Target Name: CYP24A1
NCBI ID: G1591
Review Report on CYP24A1 Target / Biomarker Content of Review Report on CYP24A1 Target / Biomarker
CYP24A1
Other Name(s): Cytochrome P450 family 24 subfamily A member 1, transcript variant 1 | CYP24A1 variant 1 | Cytochrome P450, family 24 | CYP24 | P450-CC24 | 1,25-dihydroxyvitamin D(3) 24-hydroxylase, mitochondrial | Vitamin D 24-hydroxylase | Cytochrome P450-CC24 | HCAI | Cytochrome P450 family 24 subfamily A member 1, transcript variant 2 | cytochrome P450, family 24, subfamily A, polypeptide 1 | cytochrome P450-CC24 | 24-OHase | CP24A_HUMAN | P450 24A1 | Cytochrome P450, family 24, subfamily A, polypeptide 1 | vitamin D(3) 24-hydroxylase | CP24 | cytochrome P450 family 24 subfamily A member 1 | Exo-mitochondrial protein | 1,25-dihydroxyvitamin D(3) 24-hydroxylase, mitochondrial (isoform 2) | Cytochrome P450, subfamily XXIV (vitamin D 24-hydroxylase) | 1,25-@dihydroxyvitamin D3 24-hydroxylase | Vitamin D(3) 24-hydroxylase | cytochrome P450 24A1 | exo-mitochondrial protein | vitamin D 24-hydroxylase | lncBCAS1-4_1 | HCINF1 | CYP24A1 variant 2 | Cytochrome P450 24A1 | cytochrome P450, subfamily XXIV (vitamin D 24-hydroxylase) | 1,25-dihydroxyvitamin D(3) 24-hydroxylase, mitochondrial (isoform 1)

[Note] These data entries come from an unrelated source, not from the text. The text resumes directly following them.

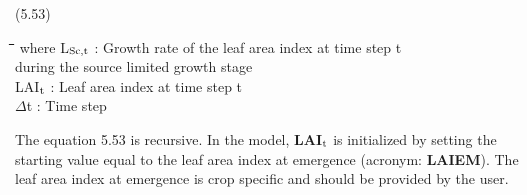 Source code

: \documentclass[11pt]{article}
\begin{document}
 \bigskip
\strut\hfill (5.53)
\nwln
\begin{tabbing}
\hspace{1.27cm}\=\hspace{1.27cm}\=\hspace{1.27cm}\=\hspace{1.27cm}\=%
\hspace{1.27cm}\=\hspace{1.27cm}\=\hspace{1.27cm}\=\hspace{1.27cm}\=%
\hspace{1.27cm}\=\hspace{1.27cm}\=\kill
where\> L$_{{\rm Sc,t}}$\> : Growth rate of the leaf area index at time step t\\
\>\>   during the source limited growth stage\> \> \> \> \> \> \> \> [ha ha$^{{\rm -1}}$ d$^{{\rm -1}}$]\\
\>LAI$_{{\rm t}}$\> : Leaf area index at time step t\> \> \> \> \> \>  \> \> [ha ha$^{{\rm -1}}$]\\
\>$\Delta$t\> : Time step\> \> \> \> \> \> \> \> [d]
\end{tabbing}

 \bigskip
The equation 5.53 is recursive. In the model, {\bf LAI$_{{\rm t}}$} is initialized by setting the starting
value equal to the leaf area index at emergence (acronym: {\bf LAIEM}). The leaf area index
at emergence is crop specific and should be provided by the user.
\end{document}
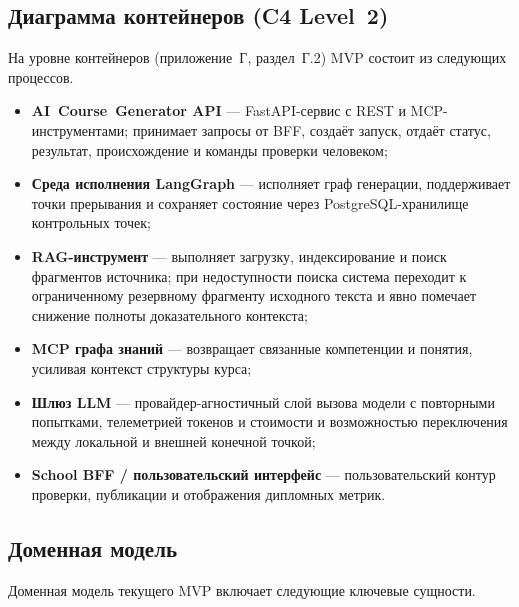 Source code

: \subsection{Диаграмма контейнеров (C4 Level~2)}

На уровне контейнеров (приложение~Г, раздел~Г.2) MVP состоит из
следующих процессов.

\begin{itemize}
  \item \textbf{AI~Course~Generator API} — FastAPI-сервис с REST
    и MCP-инструментами; принимает запросы от BFF, создаёт запуск,
    отдаёт статус, результат, происхождение и команды проверки человеком;
  \item \textbf{Среда исполнения LangGraph} — исполняет граф генерации,
    поддерживает точки прерывания и сохраняет состояние через
    PostgreSQL-хранилище контрольных точек;
  \item \textbf{RAG-инструмент} — выполняет загрузку,
    индексирование и поиск фрагментов источника; при недоступности
    поиска система переходит к ограниченному резервному фрагменту исходного текста
    и явно помечает снижение полноты доказательного контекста;
  \item \textbf{MCP графа знаний} — возвращает связанные
    компетенции и понятия, усиливая контекст структуры курса;
  \item \textbf{Шлюз LLM} — провайдер-агностичный слой вызова
    модели с повторными попытками, телеметрией токенов и стоимости
    и возможностью переключения между локальной и внешней конечной точкой;
  \item \textbf{School BFF / пользовательский интерфейс} — пользовательский контур
    проверки, публикации и отображения дипломных метрик.
\end{itemize}

\subsection{Доменная модель}

Доменная модель текущего MVP включает следующие ключевые сущности.

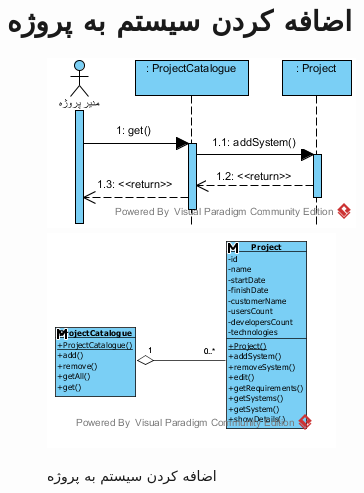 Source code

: \section{اضافه کردن سیستم به پروژه}
\begin{figure}[H]
	\centering
	\includegraphics[scale=0.7]{img/sequence-analysis/AddSystemToProject}
	\includegraphics[scale=0.7]{img/sequence-analysis/AddSystemToProjectC}
	\caption{اضافه کردن سیستم به پروژه}
\end{figure}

Understanding The Role of CYP24A1 in Drug Metabolism and Physiological Processes

CYP24A1, a member of the Cytochrome P450 (CYP) family 24 subfamily A, is a gene that has been identified as a potential drug target or biomarker for various diseases. CYP24A1 is a cytochrome P450 enzyme that is expressed in various tissues and cells in the body, including the liver, lung, and pancreas. It is involved in the metabolism of a wide variety of drugs, including many statins, antidepressants, and benzodiazepines.

The CYP24A1 gene has been studied extensively, and many studies have identified variants of the gene that are associated with altered drug metabolism and response. One of the most well-studied variants is the CYP24A1 transcript variant 1, which is a common variants found in many individuals.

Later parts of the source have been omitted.